### Task instructions
In the records below, begin at the line that has "际先进水平，但是，由于目前行" and stop after the line that has "- **Threat Classification**: Categorize"; quote those lines verbatim and nothing more.

Saved data entries

__________

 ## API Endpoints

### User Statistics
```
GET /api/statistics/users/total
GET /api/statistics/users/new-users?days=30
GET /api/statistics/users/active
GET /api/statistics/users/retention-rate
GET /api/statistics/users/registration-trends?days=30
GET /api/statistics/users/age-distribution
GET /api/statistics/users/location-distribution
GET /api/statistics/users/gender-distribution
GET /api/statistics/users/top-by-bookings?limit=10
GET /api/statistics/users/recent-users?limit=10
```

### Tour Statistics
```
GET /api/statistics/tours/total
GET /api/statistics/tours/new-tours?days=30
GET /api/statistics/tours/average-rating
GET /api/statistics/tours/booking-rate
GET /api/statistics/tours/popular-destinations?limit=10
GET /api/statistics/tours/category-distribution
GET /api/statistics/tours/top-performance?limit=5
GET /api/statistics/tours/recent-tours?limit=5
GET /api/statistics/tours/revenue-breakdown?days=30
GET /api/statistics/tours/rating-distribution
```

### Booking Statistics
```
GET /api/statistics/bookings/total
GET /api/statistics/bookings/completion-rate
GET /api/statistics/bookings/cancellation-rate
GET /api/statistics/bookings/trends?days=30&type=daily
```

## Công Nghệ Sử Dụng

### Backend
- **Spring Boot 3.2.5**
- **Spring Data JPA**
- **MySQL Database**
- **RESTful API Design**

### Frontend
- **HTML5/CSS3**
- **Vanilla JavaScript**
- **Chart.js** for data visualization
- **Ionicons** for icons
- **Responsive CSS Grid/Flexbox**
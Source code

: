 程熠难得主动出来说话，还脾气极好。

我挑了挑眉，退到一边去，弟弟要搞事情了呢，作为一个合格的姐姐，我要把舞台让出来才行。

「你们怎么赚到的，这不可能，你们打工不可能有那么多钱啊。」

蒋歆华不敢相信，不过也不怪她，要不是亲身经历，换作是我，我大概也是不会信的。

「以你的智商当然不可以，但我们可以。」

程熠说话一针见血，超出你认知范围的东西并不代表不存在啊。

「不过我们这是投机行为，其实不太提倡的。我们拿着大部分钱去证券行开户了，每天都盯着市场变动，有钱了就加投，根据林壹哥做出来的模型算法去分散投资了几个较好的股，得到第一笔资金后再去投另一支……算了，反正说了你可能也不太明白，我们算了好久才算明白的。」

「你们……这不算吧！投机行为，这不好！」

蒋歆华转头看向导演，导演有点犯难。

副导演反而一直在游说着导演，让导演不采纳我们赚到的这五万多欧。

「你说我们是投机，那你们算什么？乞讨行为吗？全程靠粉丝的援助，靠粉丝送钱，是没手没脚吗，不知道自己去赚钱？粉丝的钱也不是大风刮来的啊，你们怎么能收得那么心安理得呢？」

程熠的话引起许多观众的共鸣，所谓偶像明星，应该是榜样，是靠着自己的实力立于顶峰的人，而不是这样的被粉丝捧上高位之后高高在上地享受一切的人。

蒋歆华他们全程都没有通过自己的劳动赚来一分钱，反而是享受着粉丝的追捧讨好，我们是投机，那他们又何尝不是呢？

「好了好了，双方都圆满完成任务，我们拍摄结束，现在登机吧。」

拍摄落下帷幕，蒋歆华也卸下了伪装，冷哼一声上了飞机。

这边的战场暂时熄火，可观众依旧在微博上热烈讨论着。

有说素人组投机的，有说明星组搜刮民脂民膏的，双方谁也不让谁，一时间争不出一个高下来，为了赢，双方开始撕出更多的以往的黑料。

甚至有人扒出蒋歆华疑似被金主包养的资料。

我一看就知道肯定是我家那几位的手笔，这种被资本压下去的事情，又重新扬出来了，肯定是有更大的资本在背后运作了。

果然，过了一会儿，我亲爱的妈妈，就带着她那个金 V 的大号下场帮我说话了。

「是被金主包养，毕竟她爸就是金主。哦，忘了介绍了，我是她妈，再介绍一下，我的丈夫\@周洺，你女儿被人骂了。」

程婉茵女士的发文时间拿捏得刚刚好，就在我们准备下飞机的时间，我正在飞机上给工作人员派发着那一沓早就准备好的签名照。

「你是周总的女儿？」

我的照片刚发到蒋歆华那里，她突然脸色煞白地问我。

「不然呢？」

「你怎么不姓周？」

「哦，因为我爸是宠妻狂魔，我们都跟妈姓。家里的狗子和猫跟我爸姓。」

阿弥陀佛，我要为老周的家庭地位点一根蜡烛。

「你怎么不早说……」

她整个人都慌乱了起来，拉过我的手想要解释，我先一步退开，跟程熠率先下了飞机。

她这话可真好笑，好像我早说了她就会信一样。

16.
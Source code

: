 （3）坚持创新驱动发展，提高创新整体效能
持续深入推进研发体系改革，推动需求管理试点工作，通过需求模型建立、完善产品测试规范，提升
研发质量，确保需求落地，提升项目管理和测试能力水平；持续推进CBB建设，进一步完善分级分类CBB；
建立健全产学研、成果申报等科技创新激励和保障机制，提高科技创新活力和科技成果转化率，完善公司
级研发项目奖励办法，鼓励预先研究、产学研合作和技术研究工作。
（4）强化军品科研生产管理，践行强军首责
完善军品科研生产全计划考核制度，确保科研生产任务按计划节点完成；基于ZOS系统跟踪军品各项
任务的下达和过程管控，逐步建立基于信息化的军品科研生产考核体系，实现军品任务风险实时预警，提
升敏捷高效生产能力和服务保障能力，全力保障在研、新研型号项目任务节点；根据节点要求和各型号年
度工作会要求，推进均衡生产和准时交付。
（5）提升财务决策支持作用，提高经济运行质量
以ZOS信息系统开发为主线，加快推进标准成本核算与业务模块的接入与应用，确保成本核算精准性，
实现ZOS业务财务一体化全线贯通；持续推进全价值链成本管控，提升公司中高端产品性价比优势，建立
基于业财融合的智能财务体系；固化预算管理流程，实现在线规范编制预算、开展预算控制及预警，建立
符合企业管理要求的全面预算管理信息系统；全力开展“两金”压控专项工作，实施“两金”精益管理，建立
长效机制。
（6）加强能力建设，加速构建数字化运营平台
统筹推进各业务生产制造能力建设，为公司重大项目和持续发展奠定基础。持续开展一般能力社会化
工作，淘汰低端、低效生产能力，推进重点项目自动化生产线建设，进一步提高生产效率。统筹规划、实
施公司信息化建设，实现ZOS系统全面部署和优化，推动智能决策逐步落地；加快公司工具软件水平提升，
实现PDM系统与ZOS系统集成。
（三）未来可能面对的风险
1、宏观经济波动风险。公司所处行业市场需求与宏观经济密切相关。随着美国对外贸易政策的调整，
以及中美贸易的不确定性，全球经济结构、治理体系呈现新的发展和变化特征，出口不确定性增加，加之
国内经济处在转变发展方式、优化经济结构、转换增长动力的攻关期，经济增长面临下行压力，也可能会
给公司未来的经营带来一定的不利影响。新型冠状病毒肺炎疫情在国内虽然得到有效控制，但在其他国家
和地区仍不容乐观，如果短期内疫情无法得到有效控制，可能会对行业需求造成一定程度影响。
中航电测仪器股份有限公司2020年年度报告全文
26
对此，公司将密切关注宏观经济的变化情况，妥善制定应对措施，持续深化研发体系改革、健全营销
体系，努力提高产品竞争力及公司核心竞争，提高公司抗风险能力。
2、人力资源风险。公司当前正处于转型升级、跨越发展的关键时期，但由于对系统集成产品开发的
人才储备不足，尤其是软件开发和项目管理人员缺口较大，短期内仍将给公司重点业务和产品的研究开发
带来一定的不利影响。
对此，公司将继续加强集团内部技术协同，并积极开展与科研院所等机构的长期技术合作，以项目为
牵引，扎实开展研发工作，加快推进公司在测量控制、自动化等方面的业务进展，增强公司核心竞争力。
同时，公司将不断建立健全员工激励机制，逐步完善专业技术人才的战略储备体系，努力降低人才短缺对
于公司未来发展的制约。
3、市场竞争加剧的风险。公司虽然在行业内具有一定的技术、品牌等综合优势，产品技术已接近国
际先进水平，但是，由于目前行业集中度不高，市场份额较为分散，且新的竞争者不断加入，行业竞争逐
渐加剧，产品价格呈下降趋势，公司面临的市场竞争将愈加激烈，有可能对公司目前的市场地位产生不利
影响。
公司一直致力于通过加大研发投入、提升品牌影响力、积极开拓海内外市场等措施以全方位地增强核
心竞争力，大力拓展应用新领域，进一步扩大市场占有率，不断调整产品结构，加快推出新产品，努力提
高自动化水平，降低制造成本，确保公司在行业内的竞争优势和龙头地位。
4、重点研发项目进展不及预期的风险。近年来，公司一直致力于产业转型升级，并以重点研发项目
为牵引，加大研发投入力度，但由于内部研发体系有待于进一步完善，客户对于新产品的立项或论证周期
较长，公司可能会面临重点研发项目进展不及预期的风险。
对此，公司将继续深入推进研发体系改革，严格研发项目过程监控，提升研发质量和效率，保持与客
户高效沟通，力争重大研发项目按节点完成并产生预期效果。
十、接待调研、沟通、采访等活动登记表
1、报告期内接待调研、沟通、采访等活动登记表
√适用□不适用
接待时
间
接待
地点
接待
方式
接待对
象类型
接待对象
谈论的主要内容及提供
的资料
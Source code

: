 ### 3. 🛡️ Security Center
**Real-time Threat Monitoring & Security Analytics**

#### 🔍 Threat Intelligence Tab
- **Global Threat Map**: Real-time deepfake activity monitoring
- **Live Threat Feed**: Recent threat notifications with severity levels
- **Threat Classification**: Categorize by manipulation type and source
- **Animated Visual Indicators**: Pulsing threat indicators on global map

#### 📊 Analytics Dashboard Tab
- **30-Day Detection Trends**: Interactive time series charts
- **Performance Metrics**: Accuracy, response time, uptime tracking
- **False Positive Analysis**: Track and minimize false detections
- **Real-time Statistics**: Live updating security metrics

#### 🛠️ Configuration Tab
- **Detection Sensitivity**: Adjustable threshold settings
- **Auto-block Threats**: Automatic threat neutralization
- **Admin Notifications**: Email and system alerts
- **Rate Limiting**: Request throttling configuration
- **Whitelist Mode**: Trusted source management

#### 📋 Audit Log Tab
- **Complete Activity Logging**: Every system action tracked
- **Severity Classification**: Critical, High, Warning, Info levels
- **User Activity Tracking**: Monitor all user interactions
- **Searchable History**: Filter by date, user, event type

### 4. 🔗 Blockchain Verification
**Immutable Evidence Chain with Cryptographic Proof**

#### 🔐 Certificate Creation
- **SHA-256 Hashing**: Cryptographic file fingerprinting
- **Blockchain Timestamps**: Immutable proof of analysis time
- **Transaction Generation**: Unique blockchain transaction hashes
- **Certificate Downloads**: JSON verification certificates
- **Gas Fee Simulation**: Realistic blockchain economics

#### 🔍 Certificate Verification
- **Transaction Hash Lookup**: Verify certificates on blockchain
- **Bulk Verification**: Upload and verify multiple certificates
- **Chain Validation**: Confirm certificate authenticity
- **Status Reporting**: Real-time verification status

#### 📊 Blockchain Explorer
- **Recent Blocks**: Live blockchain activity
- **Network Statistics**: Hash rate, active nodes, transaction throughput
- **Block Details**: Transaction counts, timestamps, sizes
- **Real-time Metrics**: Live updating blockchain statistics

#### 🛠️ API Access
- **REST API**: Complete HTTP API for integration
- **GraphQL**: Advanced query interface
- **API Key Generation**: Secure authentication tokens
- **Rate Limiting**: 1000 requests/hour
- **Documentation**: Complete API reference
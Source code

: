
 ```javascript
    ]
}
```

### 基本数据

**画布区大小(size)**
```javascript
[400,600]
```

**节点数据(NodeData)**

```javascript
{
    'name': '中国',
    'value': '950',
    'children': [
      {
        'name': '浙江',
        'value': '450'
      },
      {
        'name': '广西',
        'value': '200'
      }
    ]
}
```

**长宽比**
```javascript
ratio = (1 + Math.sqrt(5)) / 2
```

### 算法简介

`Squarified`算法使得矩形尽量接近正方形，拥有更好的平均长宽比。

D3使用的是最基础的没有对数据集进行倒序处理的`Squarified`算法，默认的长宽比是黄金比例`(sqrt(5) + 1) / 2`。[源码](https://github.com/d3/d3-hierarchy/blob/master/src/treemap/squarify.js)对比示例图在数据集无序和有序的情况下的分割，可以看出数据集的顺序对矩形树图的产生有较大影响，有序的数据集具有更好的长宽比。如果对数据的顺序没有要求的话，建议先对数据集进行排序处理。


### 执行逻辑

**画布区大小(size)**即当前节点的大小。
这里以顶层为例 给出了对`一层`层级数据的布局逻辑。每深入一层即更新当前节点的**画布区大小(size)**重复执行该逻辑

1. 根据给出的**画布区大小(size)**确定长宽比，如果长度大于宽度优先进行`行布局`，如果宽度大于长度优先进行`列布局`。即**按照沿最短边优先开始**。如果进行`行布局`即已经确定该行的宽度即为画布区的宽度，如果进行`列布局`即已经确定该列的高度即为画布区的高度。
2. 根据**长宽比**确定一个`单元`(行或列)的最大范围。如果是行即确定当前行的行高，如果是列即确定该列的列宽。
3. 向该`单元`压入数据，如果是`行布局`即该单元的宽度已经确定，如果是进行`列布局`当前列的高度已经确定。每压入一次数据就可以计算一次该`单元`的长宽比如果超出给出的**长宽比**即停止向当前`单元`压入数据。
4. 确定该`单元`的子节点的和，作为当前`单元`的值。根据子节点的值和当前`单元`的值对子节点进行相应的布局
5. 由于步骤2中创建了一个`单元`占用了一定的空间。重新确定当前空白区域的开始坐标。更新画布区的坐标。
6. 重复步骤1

__________

### Exercise result
际先进水平，但是，由于目前行业集中度不高，市场份额较为分散，且新的竞争者不断加入，行业竞争逐
渐加剧，产品价格呈下降趋势，公司面临的市场竞争将愈加激烈，有可能对公司目前的市场地位产生不利
影响。
公司一直致力于通过加大研发投入、提升品牌影响力、积极开拓海内外市场等措施以全方位地增强核
心竞争力，大力拓展应用新领域，进一步扩大市场占有率，不断调整产品结构，加快推出新产品，努力提
高自动化水平，降低制造成本，确保公司在行业内的竞争优势和龙头地位。
4、重点研发项目进展不及预期的风险。近年来，公司一直致力于产业转型升级，并以重点研发项目
为牵引，加大研发投入力度，但由于内部研发体系有待于进一步完善，客户对于新产品的立项或论证周期
较长，公司可能会面临重点研发项目进展不及预期的风险。
对此，公司将继续深入推进研发体系改革，严格研发项目过程监控，提升研发质量和效率，保持与客
户高效沟通，力争重大研发项目按节点完成并产生预期效果。
十、接待调研、沟通、采访等活动登记表
1、报告期内接待调研、沟通、采访等活动登记表
√适用□不适用
接待时
间
接待
地点
接待
方式
接待对
象类型
接待对象
谈论的主要内容及提供
的资料
Source code

: ### 3. 🛡️ Security Center
**Real-time Threat Monitoring & Security Analytics**

#### 🔍 Threat Intelligence Tab
- **Global Threat Map**: Real-time deepfake activity monitoring
- **Live Threat Feed**: Recent threat notifications with severity levels
- **Threat Classification**: Categorize by manipulation type and source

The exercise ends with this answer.